By Elysabeth Kierl, Little Blue Natural Resources District, Davenport, Neb.
This Nebraska country girl embarked on a momentous adventure to attend the Association of Conservation Information conference for my first time in historic Savannah. As I stepped off the airplane into the sweltering Georgia humidity (got to say – not a fan), the aroma of the marine environment sparked some memory cells that hadn’t been accessed since I was a young girl.
From the point of check-in at the majestic DeSoto Hotel, the Southern hospitality struck a Midwesterner like me as quaint and pleasant. I knew there would be two fellow Nebraska colleagues traveling to the conference as well, so once we got settled in, we decided to get out and explore this fabulous city. We headed to a small bar where I ate my first “gator balls,” which is by no means what one probably thinks, but they were absolutely phenomenal. We finished our meal and walked back through the mossy oak-tree-lined streets of Savannah to the hotel.
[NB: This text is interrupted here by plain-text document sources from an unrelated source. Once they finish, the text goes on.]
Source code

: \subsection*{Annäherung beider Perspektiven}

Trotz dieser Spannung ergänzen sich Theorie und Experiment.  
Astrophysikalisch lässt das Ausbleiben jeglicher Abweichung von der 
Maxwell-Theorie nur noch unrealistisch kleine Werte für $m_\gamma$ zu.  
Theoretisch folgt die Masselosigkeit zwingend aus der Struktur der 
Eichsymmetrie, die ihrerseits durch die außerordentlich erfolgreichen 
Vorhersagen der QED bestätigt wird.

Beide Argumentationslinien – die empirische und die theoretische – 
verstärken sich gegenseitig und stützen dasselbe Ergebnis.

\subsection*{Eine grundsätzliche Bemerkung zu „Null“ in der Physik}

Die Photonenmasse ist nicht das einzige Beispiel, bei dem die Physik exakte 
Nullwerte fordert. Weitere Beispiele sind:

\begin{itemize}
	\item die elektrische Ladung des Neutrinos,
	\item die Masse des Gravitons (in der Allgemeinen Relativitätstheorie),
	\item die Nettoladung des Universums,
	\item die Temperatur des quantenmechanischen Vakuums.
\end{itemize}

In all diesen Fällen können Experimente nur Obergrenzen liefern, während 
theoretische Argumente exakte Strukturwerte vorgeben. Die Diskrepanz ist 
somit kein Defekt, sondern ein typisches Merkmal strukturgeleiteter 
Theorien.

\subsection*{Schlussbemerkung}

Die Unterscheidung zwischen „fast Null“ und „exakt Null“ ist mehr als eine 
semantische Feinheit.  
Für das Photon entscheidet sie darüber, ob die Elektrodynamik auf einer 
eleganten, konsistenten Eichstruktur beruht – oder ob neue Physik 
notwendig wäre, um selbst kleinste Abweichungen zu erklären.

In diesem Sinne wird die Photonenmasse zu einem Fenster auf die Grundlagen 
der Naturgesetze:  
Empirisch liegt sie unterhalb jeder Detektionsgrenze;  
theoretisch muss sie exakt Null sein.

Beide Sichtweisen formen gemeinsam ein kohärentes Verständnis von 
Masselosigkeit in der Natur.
The ACI Board of Directors generously granted me a scholarship to attend the conference, and that first evening, the scholarship recipients were asked to choose a topic that we could inform those who were unable to attend about one of the many sessions. I choose “Better Relationships with Conservation Partners.” I could tell you about the session, which was amazing. It included several heads of various agencies all expressing how important it is to communicate and consider them while driving home the importance of communication among all those with whom you exchange information, whether it’s local newspapers, TV reporters or a partnering agency.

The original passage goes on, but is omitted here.